How long do I have to stay for the procedure?

There is virtually no down time with this outpatient procedure. The entire process will take anywhere from 2-8 days depending on the doctor's recommendation. You can walk right out of the clinic the same day any procedure is completed. For all blood-derived procedures (SCP, PL), you will only need to come in for one day for treatment.

Do I need to have someone drive me?

All of our patients walk out of the clinic. However, having someone drive you for a medical procedure is never a bad idea. On occasion a local nerve block may be used, which could impair your ability to drive safely, so you should consult with your doctor or clinic about your specific treatment and protocol to ensure that it will be safe for you to drive if you wish to do so.

What basic science or published clinical data exists that show that these concentrated stem cells from bone marrow can help heal orthopedic injuries?

Stem Cell Manila stem cell procedures have been studied extensively for more than a decade and our patients are part of the world's largest human mesenchymal stem cell re-implantation database for orthopedic purposes. We regularly publish outcome data from this patient registry and make it available to the public.

Can a Second Procedure Be Helpful?

Our analysis of patients who have had a second procedure shows that very often a second procedure can help continue and improve the success a patient has from our regenerative treatments.

When can I expect to feel better?

The results should become apparent over 1-3 months, but sometimes can take as long as 6-9 months.

Will I need a second procedure?

Some of our patients will require a second or even third procedure. Our usual protocol involves 1-3 injection cycles. Most patients get a single procedure.

Should I take specific supplements after my procedure?
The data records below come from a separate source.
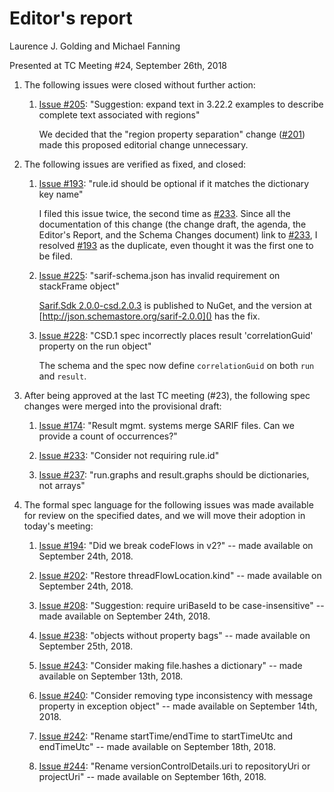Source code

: # Editor's report

Laurence J. Golding and Michael Fanning

Presented at TC Meeting #24, September 26th, 2018

1. The following issues were closed without further action:

    1. [Issue #205](https://github.com/oasis-tcs/sarif-spec/issues/205): "Suggestion: expand text in 3.22.2 examples to describe complete text associated with regions"

        We decided that the "region property separation" change ([#201](https://github.com/oasis-tcs/sarif-spec/issues/201)) made this proposed editorial change unnecessary.

1. The following issues are verified as fixed, and closed:

    1. [Issue #193](https://github.com/oasis-tcs/sarif-spec/issues/193): "rule.id should be optional if it matches the dictionary key name"

        I filed this issue twice, the second time as [#233](https://github.com/oasis-tcs/sarif-spec/issues/233). Since all the documentation of this change (the change draft, the agenda, the Editor's Report, and the Schema Changes document) link to [#233](https://github.com/oasis-tcs/sarif-spec/issues/233), I resolved [#193](https://github.com/oasis-tcs/sarif-spec/issues/193) as the duplicate, even thought it was the first one to be filed.

    1. [Issue #225](https://github.com/oasis-tcs/sarif-spec/issues/225): "sarif-schema.json has invalid requirement on stackFrame object"

        [Sarif.Sdk 2.0.0-csd.2.0.3](https://www.nuget.org/packages/Sarif.Sdk/2.0.0-csd.1.0.3) is published to NuGet, and the version at [http://json.schemastore.org/sarif-2.0.0]() has the fix.

    1. [Issue #228](https://github.com/oasis-tcs/sarif-spec/issues/228): "CSD.1 spec incorrectly places result 'correlationGuid' property on the run object"

        The schema and the spec now define `correlationGuid` on both `run` and `result`.

1. After being approved at the last TC meeting (#23), the following spec changes were merged into the provisional draft:

    1. [Issue #174](https://github.com/oasis-tcs/sarif-spec/issues/174): "Result mgmt. systems merge SARIF files. Can we provide a count of occurrences?"

    1. [Issue #233](https://github.com/oasis-tcs/sarif-spec/issues/233): "Consider not requiring rule.id"

    1. [Issue #237](https://github.com/oasis-tcs/sarif-spec/issues/237): "run.graphs and result.graphs should be dictionaries, not arrays"

1. The formal spec language for the following issues was made available for review on the specified dates, and we will move their adoption in today's meeting:

    1. [Issue #194](https://github.com/oasis-tcs/sarif-spec/issues/194): "Did we break codeFlows in v2?" -- made available on September 24th, 2018.

    1. [Issue #202](https://github.com/oasis-tcs/sarif-spec/issues/202): "Restore threadFlowLocation.kind" -- made available on September 24th, 2018.

    1. [Issue #208](https://github.com/oasis-tcs/sarif-spec/issues/208): "Suggestion: require uriBaseId to be case-insensitive" -- made available on September 24th, 2018.

    1. [Issue #238](https://github.com/oasis-tcs/sarif-spec/issues/238): "objects without property bags" -- made available on September 25th, 2018.

    1. [Issue #243](https://github.com/oasis-tcs/sarif-spec/issues/243): "Consider making file.hashes a dictionary" -- made available on September 13th, 2018.

    1. [Issue #240](https://github.com/oasis-tcs/sarif-spec/issues/240): "Consider removing type inconsistency with message property in exception object" -- made available on September 14th, 2018.

    1. [Issue #242](https://github.com/oasis-tcs/sarif-spec/issues/242): "Rename startTime/endTime to startTimeUtc and endTimeUtc" -- made available on September 18th, 2018.

    1. [Issue #244](https://github.com/oasis-tcs/sarif-spec/issues/244): "Rename versionControlDetails.uri to repositoryUri or projectUri" -- made available on September 16th, 2018.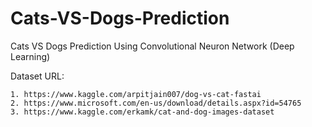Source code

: # Cats-VS-Dogs-Prediction
Cats VS Dogs Prediction Using Convolutional Neuron Network (Deep Learning)

Dataset URL: 
    
    1. https://www.kaggle.com/arpitjain007/dog-vs-cat-fastai
    2. https://www.microsoft.com/en-us/download/details.aspx?id=54765
    3. https://www.kaggle.com/erkamk/cat-and-dog-images-dataset
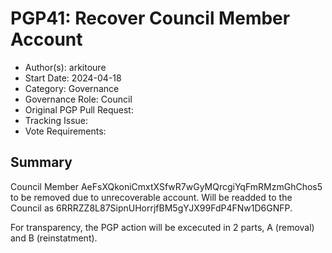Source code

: # PGP41: Recover Council Member Account<!-- Enter a title for the proposal & a maintainer will designate the proposal number -->

- Author(s): arkitoure
- Start Date: 2024-04-18<!-- fill in the current date, YYYY-MM-DD -->
- Category: Governance
- Governance Role: Council
- Original PGP Pull Request: <!-- leave empty; maintainer will provide ID -->
- Tracking Issue: <!-- leave empty; maintainer will create discussion issue -->
- Vote Requirements: <!-- Council/Community, PRIVÉ Holders, ASTRALIS Holders -->




## Summary

Council Member AeFsXQkoniCmxtXSfwR7wGyMQrcgiYqFmRMzmGhChos5 to be removed due to unrecoverable account. Will be readded to the Council as 6RRRZZ8L87SipnUHorrjfBM5gYJX99FdP4FNw1D6GNFP.

For transparency, the PGP action will be excecuted in 2 parts, A (removal) and B (reinstatment).
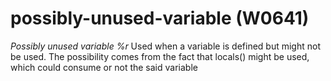 # possibly-unused-variable (W0641)
*Possibly unused variable %r* Used when a variable is defined but might
not be used. The possibility comes from the fact that locals() might be
used, which could consume or not the said variable
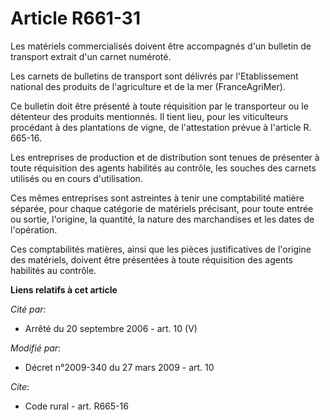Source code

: # Article R661-31

Les matériels commercialisés doivent être accompagnés d'un bulletin de transport extrait d'un carnet numéroté. 

Les carnets de bulletins de transport sont délivrés par l'Etablissement national des produits de l'agriculture et de la mer
(FranceAgriMer). 

Ce bulletin doit être présenté à toute réquisition par le transporteur ou le détenteur des produits mentionnés. Il tient
lieu, pour les viticulteurs procédant à des plantations de vigne, de l'attestation prévue à l'article R. 665-16. 

Les entreprises de production et de distribution sont tenues de présenter à toute réquisition des agents habilités au
contrôle, les souches des carnets utilisés ou en cours d'utilisation. 

Ces mêmes entreprises sont astreintes à tenir une comptabilité matière séparée, pour chaque catégorie de matériels précisant,
pour toute entrée ou sortie, l'origine, la quantité, la nature des marchandises et les dates de l'opération. 

Ces comptabilités matières, ainsi que les pièces justificatives de l'origine des matériels, doivent être présentées à toute
réquisition des agents habilités au contrôle.

**Liens relatifs à cet article**

_Cité par_:

  - Arrêté du 20 septembre 2006 - art. 10 (V)

_Modifié par_:

  - Décret n°2009-340 du 27 mars 2009 - art. 10

_Cite_:

  - Code rural - art. R665-16
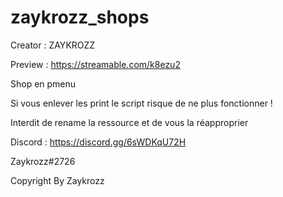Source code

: # zaykrozz_shops

Creator : ZAYKROZZ

Preview : https://streamable.com/k8ezu2

Shop en pmenu

Si vous enlever les print le script risque de ne plus fonctionner !

Interdit de rename la ressource et de vous la réapproprier 

Discord : https://discord.gg/6sWDKqU72H

Zaykrozz#2726

Copyright By Zaykrozz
Yes, we have developed our own supplement based on lab tests with human mesenchymal stem cells and their response to various nutritional supplements.

When can I return to normal activity?

This depends on the type of procedure. However, all of our procedures are designed to promote as much early activity as possible. Here is a general guide: Bone healing procedure (for fracture non-union or avascular necrosis): You must be off the area on crutches until the pain from the procedure subsides. You can then move toward slowing increasing activities over the next few weeks. Total time off the area for most patients is 1-3 weeks with normal activities at about 6 weeks. The only exception is when there is an existing rod or plate stabilizing the fracture site, in these cases you will be allowed more activity more quickly. Joint procedure. If there is more minimal cartilage loss, low impact activities would be encouraged immediately after the procedure. Full high impact activities would be expected at 4-6 weeks. Partial tendon/ligament/muscle tear: Low impact activities would be encouraged immediately after the procedure. Full high impact activities would be expected at 4-6 weeks.

Is physical therapy needed after the procedure?

In general, we always try to look at more than one injured part. As a result, it's very likely we will recommend other types of conservative care to restore normal biomechanics. This might include physical therapy, different types of myofascial release, or specific home exercises.